"You’ve tricked me.” The nice young ER doctor said smilingly. “It is a kidney stone that travels like this in your body to the current UV junction.” The doctor gestured a diagonal line from a kidney to the left lower abdomen.
I felt a bit relieved at the conclusion from the CT scan, that it was a 6mm stone dropping from the left kidney that caused the acute pain and the vomit. Pain was gone by the time the high dosage pain-killer had been inside the body for an hour or so. Tired and dazed with sleep, I was home 2 am in the morning of 02/25/2019.
However, my second ER experience on 02/27/2019 wasn’t that lucky. Wednesday evening’s ER was much more crowded. Though nobody looked as painful as I did, I was left unattended in the check-in lounge groaning for almost two hours before being admitted. Then a nonchalant young doctor saw me, without much enthusiasm, without much advice, a bit inexperienced to me too. He followed the first ER doctor’s medication, and instead of another CT scan, which was unnecessary, I had an X-ray. But the X-ray could not detect the stone. I was released around 10:20 pm at the night, being told that I would have to take the pain-killer Toradol every six hours around the clock for the next five days.
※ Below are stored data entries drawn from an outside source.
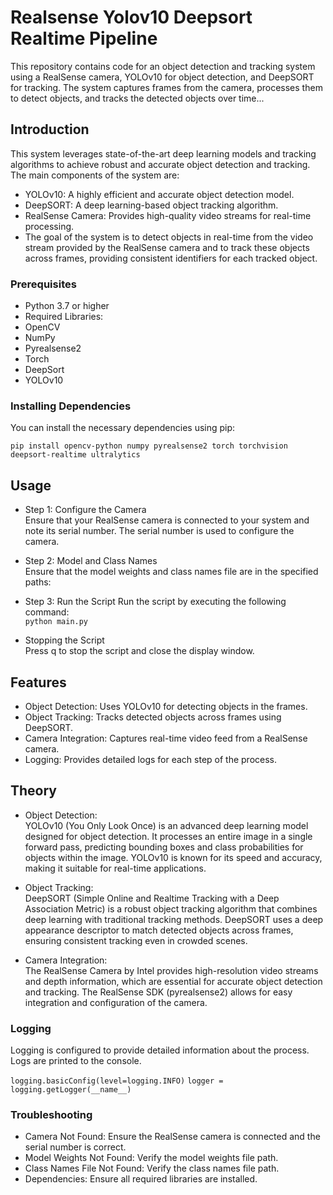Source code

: # Realsense Yolov10 Deepsort Realtime Pipeline

This repository contains code for an object detection and tracking system using a RealSense camera, YOLOv10 for object detection, and DeepSORT for tracking. The system captures frames from the camera, processes them to detect objects, and tracks the detected objects over time...

## Introduction
This system leverages state-of-the-art deep learning models and tracking algorithms to achieve robust and accurate object detection and tracking. The main components of the system are:

- YOLOv10: A highly efficient and accurate object detection model.
- DeepSORT: A deep learning-based object tracking algorithm.
- RealSense Camera: Provides high-quality video streams for real-time processing.
- The goal of the system is to detect objects in real-time from the video stream provided by the RealSense camera and to track these objects across frames, providing consistent identifiers for each tracked object.

### Prerequisites
- Python 3.7 or higher
- Required Libraries:
- OpenCV
- NumPy
- Pyrealsense2
- Torch
- DeepSort
- YOLOv10

### Installing Dependencies
You can install the necessary dependencies using pip:</br>

```pip install opencv-python numpy pyrealsense2 torch torchvision deepsort-realtime ultralytics```

## Usage
- Step 1: Configure the Camera</br>
Ensure that your RealSense camera is connected to your system and note its serial number. The serial number is used to configure the camera.

- Step 2: Model and Class Names</br>
Ensure that the model weights and class names file are in the specified paths:</br>


- Step 3: Run the Script
Run the script by executing the following command:</br>
```python main.py```

- Stopping the Script</br>
Press q to stop the script and close the display window.

## Features
- Object Detection: Uses YOLOv10 for detecting objects in the frames.
- Object Tracking: Tracks detected objects across frames using DeepSORT.
- Camera Integration: Captures real-time video feed from a RealSense camera.
- Logging: Provides detailed logs for each step of the process.
  

## Theory
- Object Detection:</br>
YOLOv10 (You Only Look Once) is an advanced deep learning model designed for object detection. It processes an entire image in a single forward pass, predicting bounding boxes and class probabilities for objects within the image. YOLOv10 is known for its speed and accuracy, making it suitable for real-time applications.

- Object Tracking:</br>
DeepSORT (Simple Online and Realtime Tracking with a Deep Association Metric) is a robust object tracking algorithm that combines deep learning with traditional tracking methods. DeepSORT uses a deep appearance descriptor to match detected objects across frames, ensuring consistent tracking even in crowded scenes.

- Camera Integration:</br>
The RealSense Camera by Intel provides high-resolution video streams and depth information, which are essential for accurate object detection and tracking. The RealSense SDK (pyrealsense2) allows for easy integration and configuration of the camera.

### Logging
Logging is configured to provide detailed information about the process. Logs are printed to the console.


```logging.basicConfig(level=logging.INFO)```
```logger = logging.getLogger(__name__)```

### Troubleshooting
- Camera Not Found: Ensure the RealSense camera is connected and the serial number is correct.
- Model Weights Not Found: Verify the model weights file path.
- Class Names File Not Found: Verify the class names file path.
- Dependencies: Ensure all required libraries are installed.
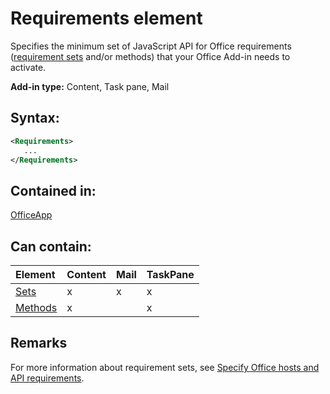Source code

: 
# Requirements element
Specifies the minimum set of JavaScript API for Office requirements ([requirement sets](../../docs/overview/specify-office-hosts-and-api-requirements.md#SpecifyRequirementSets_sets) and/or methods) that your Office Add-in needs to activate.

 **Add-in type:** Content, Task pane, Mail


## Syntax:


```XML
<Requirements>
   ...
</Requirements>
```


## Contained in:

[OfficeApp](https://dev.office.com/reference/add-ins/manifest/officeapp)


## Can contain:



|**Element**|**Content**|**Mail**|**TaskPane**|
|:-----|:-----|:-----|:-----|
|[Sets](https://dev.office.com/reference/add-ins/manifest/sets)|x|x|x|
|[Methods](https://dev.office.com/reference/add-ins/manifest/methods)|x||x|

## Remarks

For more information about requirement sets, see [Specify Office hosts and API requirements](../../docs/overview/specify-office-hosts-and-api-requirements.md).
When Thursday came, the first thing I did in the morning was to call and make an appointment with a urologist, but the referred urologist wouldn’t be available until March 8. Worrying about the coming weekend, I decided to go with any doctor available in the group. So, Friday morning I found myself talking to a very young specialist who started practicing since 2018. She suggested surgery and had it scheduled in advance if by the time the stone still would not pass on by itself. She dismissed the ER doctor’s around-the-clock pain killer advice, but to take it as needed. A white-color strainer was given to me upon my leave.
I started to drink water like a cow in the weekend and hoped that the stone would pass on. However, much to my disappointment, large quantity of water resulted in frequent pees, with no anticipated small stone filtered out in the strainer.
Then came Monday. I called my family doctor, asking specifically for a urologist in the network, who was referred by the first ER doctor, for a second opinion. Then I frequented the company kitchen for more water, squeezing fresh lemon to it as suggested online and a friend who left a comment in my blog. Then something happened. A brownish small stone was spotted at the bottom of a toilet when I went to restroom. Before I could take a closer look, it was flushed away automatically. I stared at the clean toilet, empty and void of anything. Within minutes, I started to question myself. Was it really a kidney stone I saw?
The doctor I saw the very next day on Tuesday obviously looked more experienced and confident. By the time I saw him, I did so much homework by myself that I know a 6mm kidney stone has about fifty percentage chance of passing on by itself. Stones smaller than 5-6mm have much higher possibility. What I didn't know or what the three doctors did not tell me is that a 6mm kidney stone diagnosed by a CT scan could be 4-5mm in reality. Hearing this from the last doctor I saw, who said with an affirmative expression, I was led to believe that the little stone I saw the day before must be it, as pain did not afflict me again ever since.